0

I am trying to convert a nested list (video_details_t) into a data frame. Most of the information in the nested list shouldn't be in the final data frame, just "tags" (and ideally "id"). The nested list has 252 elements and each element is structured like so:

    $ :List of 4
    ..$ kind    : chr "youtube#videoListResponse"
    ..$ etag    : chr "\"Fznwjl6JEQdo1MGvHOGaz_YanRU/wjb97SA5L1u9pjKF_Wa4GYuJoks\""

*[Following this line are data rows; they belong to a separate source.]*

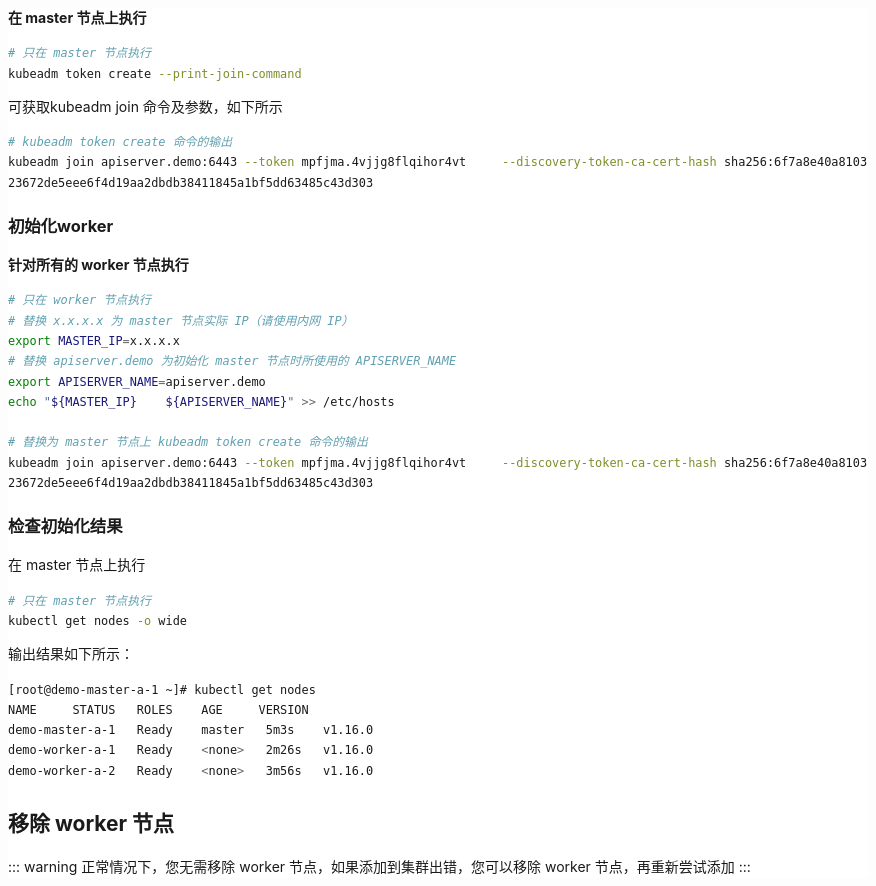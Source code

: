 **在 master 节点上执行**

``` sh
# 只在 master 节点执行
kubeadm token create --print-join-command
```

可获取kubeadm join 命令及参数，如下所示

``` sh
# kubeadm token create 命令的输出
kubeadm join apiserver.demo:6443 --token mpfjma.4vjjg8flqihor4vt     --discovery-token-ca-cert-hash sha256:6f7a8e40a810323672de5eee6f4d19aa2dbdb38411845a1bf5dd63485c43d303
```


### 初始化worker

**针对所有的 worker 节点执行**

``` sh
# 只在 worker 节点执行
# 替换 x.x.x.x 为 master 节点实际 IP（请使用内网 IP）
export MASTER_IP=x.x.x.x
# 替换 apiserver.demo 为初始化 master 节点时所使用的 APISERVER_NAME
export APISERVER_NAME=apiserver.demo
echo "${MASTER_IP}    ${APISERVER_NAME}" >> /etc/hosts

# 替换为 master 节点上 kubeadm token create 命令的输出
kubeadm join apiserver.demo:6443 --token mpfjma.4vjjg8flqihor4vt     --discovery-token-ca-cert-hash sha256:6f7a8e40a810323672de5eee6f4d19aa2dbdb38411845a1bf5dd63485c43d303
```

### 检查初始化结果

在 master 节点上执行

``` sh
# 只在 master 节点执行
kubectl get nodes -o wide
```
输出结果如下所示：
```sh
[root@demo-master-a-1 ~]# kubectl get nodes
NAME     STATUS   ROLES    AGE     VERSION
demo-master-a-1   Ready    master   5m3s    v1.16.0
demo-worker-a-1   Ready    <none>   2m26s   v1.16.0
demo-worker-a-2   Ready    <none>   3m56s   v1.16.0
```



## 移除 worker 节点

::: warning
正常情况下，您无需移除 worker 节点，如果添加到集群出错，您可以移除 worker 节点，再重新尝试添加
:::
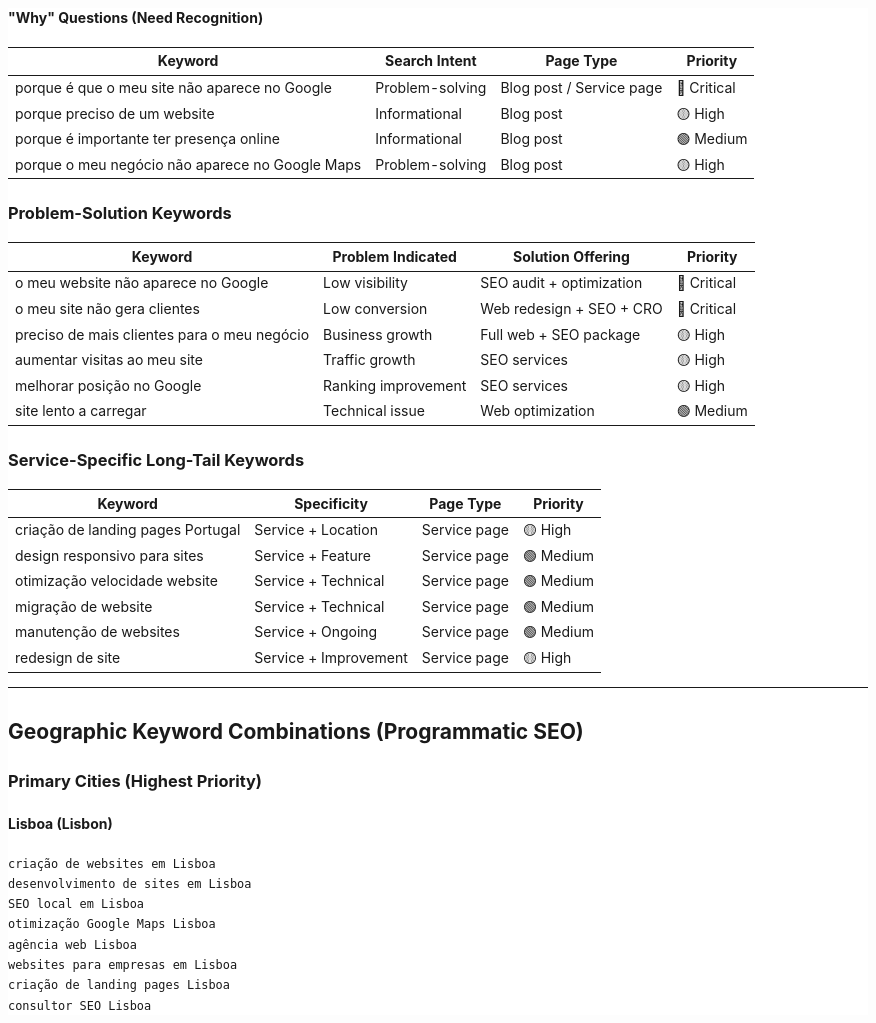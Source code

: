 #### "Why" Questions (Need Recognition)
| Keyword | Search Intent | Page Type | Priority |
|---------|--------------|-----------|----------|
| porque é que o meu site não aparece no Google | Problem-solving | Blog post / Service page | 🔴 Critical |
| porque preciso de um website | Informational | Blog post | 🟡 High |
| porque é importante ter presença online | Informational | Blog post | 🟢 Medium |
| porque o meu negócio não aparece no Google Maps | Problem-solving | Blog post | 🟡 High |

### Problem-Solution Keywords

| Keyword | Problem Indicated | Solution Offering | Priority |
|---------|------------------|------------------|----------|
| o meu website não aparece no Google | Low visibility | SEO audit + optimization | 🔴 Critical |
| o meu site não gera clientes | Low conversion | Web redesign + SEO + CRO | 🔴 Critical |
| preciso de mais clientes para o meu negócio | Business growth | Full web + SEO package | 🟡 High |
| aumentar visitas ao meu site | Traffic growth | SEO services | 🟡 High |
| melhorar posição no Google | Ranking improvement | SEO services | 🟡 High |
| site lento a carregar | Technical issue | Web optimization | 🟢 Medium |

### Service-Specific Long-Tail Keywords

| Keyword | Specificity | Page Type | Priority |
|---------|------------|-----------|----------|
| criação de landing pages Portugal | Service + Location | Service page | 🟡 High |
| design responsivo para sites | Service + Feature | Service page | 🟢 Medium |
| otimização velocidade website | Service + Technical | Service page | 🟢 Medium |
| migração de website | Service + Technical | Service page | 🟢 Medium |
| manutenção de websites | Service + Ongoing | Service page | 🟢 Medium |
| redesign de site | Service + Improvement | Service page | 🟡 High |

---

## Geographic Keyword Combinations (Programmatic SEO)

### Primary Cities (Highest Priority)

#### Lisboa (Lisbon)
```
criação de websites em Lisboa
desenvolvimento de sites em Lisboa
SEO local em Lisboa
otimização Google Maps Lisboa
agência web Lisboa
websites para empresas em Lisboa
criação de landing pages Lisboa
consultor SEO Lisboa
```
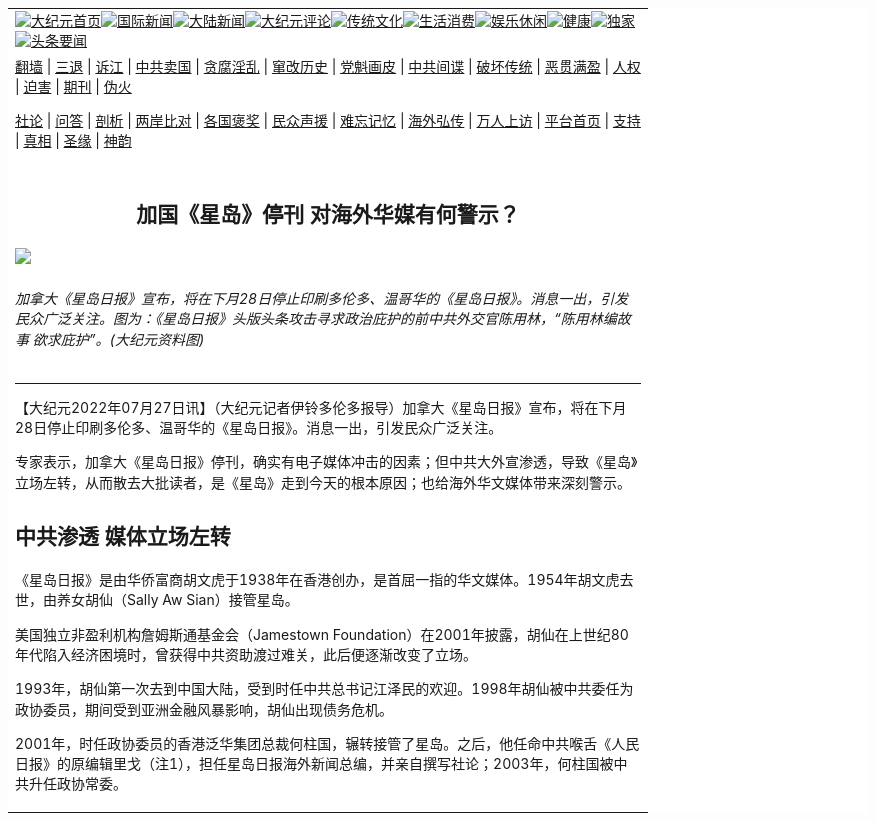 <a name="1" id="1" target="_blank"></a><span id="1"></span>
<table align=center border="0"><tr><td colspan="2" VALIGN=TOP><a href="https://github.com/19920513/djy/blob/master/gb/nf1351518.md#1"><img src="https://raw.githubusercontent.com/19920513/www/master/t/djy/1.jpg" title="大纪元首页" alt="大纪元首页"></a><a href="https://github.com/19920513/djy/blob/master/gb/n24hr.md#1"><img src="https://raw.githubusercontent.com/19920513/www/master/t/djy/3.jpg" title="国际新闻" alt="国际新闻"></a><a href="https://github.com/19920513/djy/blob/master/gb/nsc413.md#1"><img src="https://raw.githubusercontent.com/19920513/www/master/t/djy/4.jpg" title="大陆新闻" alt="大陆新闻"></a><a href="https://github.com/19920513/djy/blob/master/gb/news392.md#1"><img src="https://raw.githubusercontent.com/19920513/www/master/t/djy/5.jpg" title="大纪元评论" alt="大纪元评论"></a><a href="https://github.com/19920513/djy/blob/master/gb/news2007.md#1"><img src="https://raw.githubusercontent.com/19920513/www/master/t/djy/6.jpg" title="传统文化" alt="传统文化"></a><a href="https://github.com/19920513/djy/blob/master/gb/news2008.md#1"><img src="https://raw.githubusercontent.com/19920513/www/master/t/djy/7.jpg" title="生活消费" alt="生活消费"></a><a href="https://github.com/19920513/djy/blob/master/gb/ncyule.md#1"><img src="https://raw.githubusercontent.com/19920513/www/master/t/djy/8.jpg" title="娱乐休闲" alt="娱乐休闲"></a><a href="https://github.com/19920513/djy/blob/master/gb/nsc1002.md#1"><img src="https://raw.githubusercontent.com/19920513/www/master/t/djy/9.jpg" title="健康" alt="健康"></a><a href="https://github.com/19920513/djy/blob/master/gb/nf6092.md#1"><img src="https://raw.githubusercontent.com/19920513/www/master/t/djy/10a.jpg" title="独家" alt="独家"></a><a href="https://github.com/19920513/djy/blob/master/gb/nf4514.md#1"><img src="https://raw.githubusercontent.com/19920513/www/master/t/djy/12a.jpg" title="头条要闻" alt="头条要闻"></a></td></tr>
<tr><td colspan="2" VALIGN=TOP><a target="_blank" href="https://github.com/19920513/www/blob/master/README.md?zsrh#1">翻墙</a> | <a target="_blank" href="https://github.com/19920513/djy/blob/master/gb/nf5657.md#1">三退</a> | <a target="_blank" href="https://github.com/19920513/djy/blob/master/gb/nf6124.md#1">诉江</a> | <a target="_blank" href="https://github.com/19920513/djy/blob/master/gb/nf1176117.md#1">中共卖国</a> | <a target="_blank" href="https://github.com/19920513/djy/blob/master/gb/nf5773.md#1">贪腐淫乱</a> | <a target="_blank" href="https://github.com/19920513/djy/blob/master/gb/nf1176115.md#1">窜改历史</a> | <a target="_blank" href="https://github.com/19920513/djy/blob/master/gb/nf1176107.md#1">党魁画皮</a> | <a target="_blank" href="https://github.com/19920513/djy/blob/master/gb/nf1320400.md#1">中共间谍</a> | <a target="_blank" href="https://github.com/19920513/djy/blob/master/gb/nf1176114.md#1">破坏传统</a> | <a target="_blank" href="https://github.com/19920513/ntdtv/blob/master/gb/prog447_1.md#1">恶贯满盈</a> | <a target="_blank" href="https://github.com/19920513/djy/blob/master/gb/ncid278.md#1">人权</a> | <a target="_blank" href="https://github.com/19920513/djy/blob/master/gb/nf1176111.md#1">迫害</a> | <a target="_blank" href="https://gitlab.com/szzdlab/mh-qikan/blob/master/README.md#1">期刊</a> | <a target="_blank" href="https://github.com/19920513/djy/blob/master/gb/nf5562.md#1">伪火</a></p><p><a target="_blank" href="https://github.com/19920513/djy/blob/master/gb/9p.md#1">社论</a> | <a target="_blank" href="https://github.com/19920513/djy/blob/master/gb/nf4378.md#1">问答</a> | <a target="_blank" href="https://github.com/19920513/djy/blob/master/gb/nf5792.md#1">剖析</a> | <a target="_blank" href="https://github.com/19920513/djy/blob/master/gb/nf5735.md#1">两岸比对</a> | <a target="_blank" href="https://github.com/19920513/djy/blob/master/gb/nf6119.md#1">各国褒奖</a> | <a target="_blank" href="https://github.com/19920513/djy/blob/master/gb/nf6120.md#1">民众声援</a> | <a target="_blank" href="https://github.com/19920513/djy/blob/master/gb/nf1188594.md#1">难忘记忆</a> | <a target="_blank" href="https://github.com/19920513/djy/blob/master/gb/nf3180.md#1">海外弘传</a> | <a target="_blank" href="https://github.com/19920513/djy/blob/master/gb/nf5410.md#1">万人上访</a> | <a target="_blank" href="https://github.com/19920513/www/blob/master/README.md?zsrh#1">平台首页</a> | <a target="_blank" href="https://github.com/19920513/djy/blob/master/gb/nf4386.md#1">支持</a> | <a target="_blank" href="https://github.com/19920513/djy/blob/master/gb/nf4389.md#1">真相</a> | <a target="_blank" href="https://github.com/19920513/djy/blob/master/gb/nf5790.md#1">圣缘</a> | <a target="_blank" href="https://github.com/19920513/djy/blob/master/gb/nf4786.md#1">神韵</a></td></tr>
<tr><td VALIGN=TOP width="626"><h2 align=center>加国《星岛》停刊 对海外华媒有何警示？</h2>
<img width="600" src="https://i.epochtimes.com/assets/uploads/2005/06/5061526191123-600x400.jpg" />
<h6>加拿大《星岛日报》宣布，将在下月28日停止印刷多伦多、温哥华的《星岛日报》。消息一出，引发民众广泛关注。图为：《星岛日报》头版头条攻击寻求政治庇护的前中共外交官陈用林，“陈用林编故事 欲求庇护”。(大纪元资料图)
</h6>
<hr>
<p>【大纪元2022年07月27日讯】（大纪元记者伊铃多伦多报导）加拿大《星岛日报》宣布，将在下月28日停止印刷多伦多、温哥华的《星岛日报》。消息一出，引发民众广泛关注。</p>
<p>专家表示，加拿大<ahref="https://github.com/19920513/djy/blob/master/gb/tag/%E3%80%8A%E6%98%9F%E5%B2%9B%E6%97%A5%E6%8A%A5%E3%80%8B%E5%81%9C%E5%88%8A.md#1">《星岛日报》停刊</a>，确实有电子媒体冲击的因素；但<ahref="https://github.com/19920513/djy/blob/master/gb/tag/%E4%B8%AD%E5%85%B1%E5%A4%A7%E5%A4%96%E5%AE%A3.md#1">中共大外宣</a>渗透，导致《星岛》立场左转，从而散去大批读者，是《星岛》走到今天的根本原因；也给海外华文媒体带来深刻警示。</p>
<h2><ahref="https://github.com/19920513/djy/blob/master/gb/tag/%E4%B8%AD%E5%85%B1%E6%B8%97%E9%80%8F.md#1">中共渗透</a> 媒体立场左转</h2>
<p>《星岛日报》是由华侨富商胡文虎于1938年在香港创办，是首屈一指的华文媒体。1954年胡文虎去世，由养女胡仙（Sally Aw Sian）接管星岛。</p>
<p>美国独立非盈利机构詹姆斯通基金会（Jamestown Foundation）在2001年披露，胡仙在上世纪80年代陷入经济困境时，曾获得中共资助渡过难关，此后便逐渐改变了立场。</p>
<p>1993年，胡仙第一次去到中国大陆，受到时任中共总书记江泽民的欢迎。1998年胡仙被中共委任为政协委员，期间受到亚洲金融风暴影响，胡仙出现债务危机。</p>
<p>2001年，时任政协委员的香港泛华集团总裁何柱国，辗转接管了星岛。之后，他任命中共喉舌《人民日报》的原编辑里戈（注1），担任星岛日报海外新闻总编，并亲自撰写社论；2003年，何柱国被中共升任政协常委。</p>
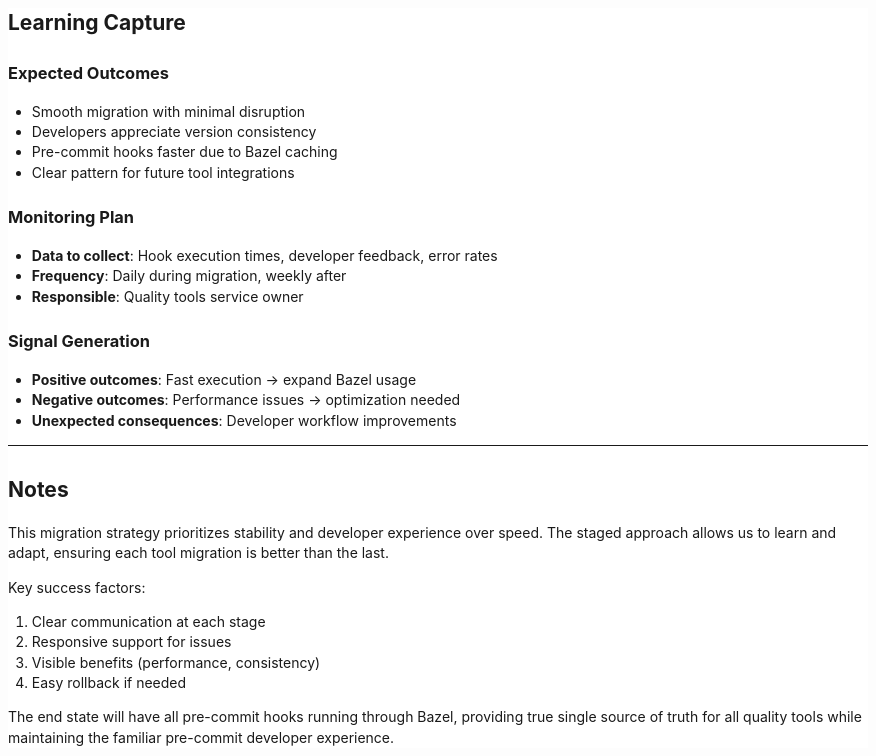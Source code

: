 ## **Learning Capture**

### **Expected Outcomes**
- Smooth migration with minimal disruption
- Developers appreciate version consistency
- Pre-commit hooks faster due to Bazel caching
- Clear pattern for future tool integrations

### **Monitoring Plan**
- **Data to collect**: Hook execution times, developer feedback, error rates
- **Frequency**: Daily during migration, weekly after
- **Responsible**: Quality tools service owner

### **Signal Generation**
- **Positive outcomes**: Fast execution → expand Bazel usage
- **Negative outcomes**: Performance issues → optimization needed
- **Unexpected consequences**: Developer workflow improvements

---

## **Notes**

This migration strategy prioritizes stability and developer experience over speed. The staged approach allows us to learn and adapt, ensuring each tool migration is better than the last.

Key success factors:
1. Clear communication at each stage
2. Responsive support for issues
3. Visible benefits (performance, consistency)
4. Easy rollback if needed

The end state will have all pre-commit hooks running through Bazel, providing true single source of truth for all quality tools while maintaining the familiar pre-commit developer experience.
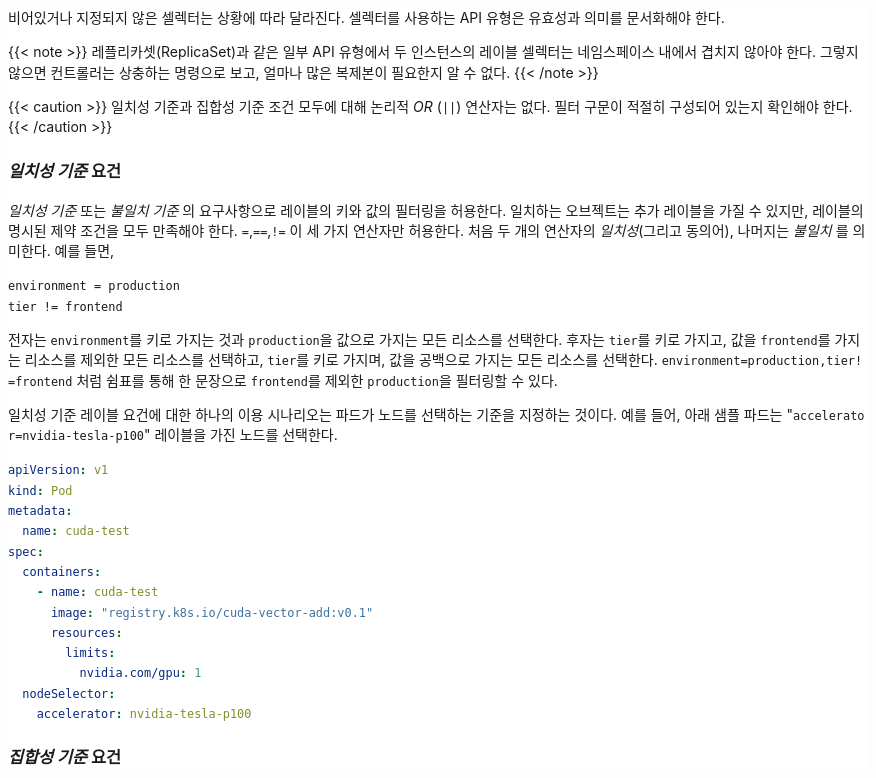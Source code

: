 비어있거나 지정되지 않은 셀렉터는 상황에 따라 달라진다.
셀렉터를 사용하는 API 유형은 유효성과 의미를
문서화해야 한다.

{{< note >}}
레플리카셋(ReplicaSet)과 같은 일부 API 유형에서 
두 인스턴스의 레이블 셀렉터는 네임스페이스 내에서 겹치지 않아야 한다. 
그렇지 않으면 컨트롤러는 상충하는 명령으로 보고, 얼마나 많은 복제본이 필요한지 알 수 없다.
{{< /note >}}

{{< caution >}}
일치성 기준과 집합성 기준 조건 모두에 대해 논리적 _OR_ (`||`) 연산자는 없다. 
필터 구문이 적절히 구성되어 있는지 확인해야 한다.
{{< /caution >}}

### _일치성 기준_ 요건

_일치성 기준_ 또는 _불일치 기준_ 의 요구사항으로 레이블의 키와 값의 필터링을 허용한다. 
일치하는 오브젝트는 추가 레이블을 가질 수 있지만, 레이블의 명시된 제약 조건을 모두 만족해야 한다.
`=`,`==`,`!=` 이 세 가지 연산자만 허용한다. 
처음 두 개의 연산자의 _일치성_(그리고 동의어), 나머지는 _불일치_ 를 의미한다. 
예를 들면,

```
environment = production
tier != frontend
```

전자는 `environment`를 키로 가지는 것과 `production`을 값으로 가지는 모든 리소스를 선택한다.
후자는 `tier`를 키로 가지고, 값을 `frontend`를 가지는 리소스를 제외한 모든 리소스를 선택하고, 
`tier`를 키로 가지며, 값을 공백으로 가지는 모든 리소스를 선택한다.
`environment=production,tier!=frontend` 처럼 쉼표를 통해 한 문장으로 `frontend`를 제외한 `production`을 필터링할 수 있다.

일치성 기준 레이블 요건에 대한 하나의 이용 시나리오는 파드가 노드를 선택하는 기준을 지정하는 것이다.
예를 들어, 아래 샘플 파드는 "`accelerator=nvidia-tesla-p100`"
레이블을 가진 노드를 선택한다.

```yaml
apiVersion: v1
kind: Pod
metadata:
  name: cuda-test
spec:
  containers:
    - name: cuda-test
      image: "registry.k8s.io/cuda-vector-add:v0.1"
      resources:
        limits:
          nvidia.com/gpu: 1
  nodeSelector:
    accelerator: nvidia-tesla-p100
```

### _집합성 기준_ 요건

    ..$ pageInfo:List of 2
    .. ..$ totalResults  : int 1
    .. ..$ resultsPerPage: int 1
    ..$ items   :List of 1
    .. ..$ :List of 4
    .. .. ..$ kind   : chr "youtube#video"
    .. .. ..$ etag   : chr "\"Fznwjl6JEQdo1MGvHOGaz_YanRU/fJEMmhh4c330M-HX-dZXcMUN_R0\""
    .. .. ..$ id     : chr "Dod4hirL4IU"
    .. .. ..$ snippet:List of 10
    .. .. .. ..$ publishedAt         : chr "2019-11-02T13:00:04.000Z"
    .. .. .. ..$ channelId           : chr "UCa92M881KJO0FqaOUb4xAqg"
    .. .. .. ..$ title               : chr "Making Hydrogen from Water (Ft: The DIY Science Guy)"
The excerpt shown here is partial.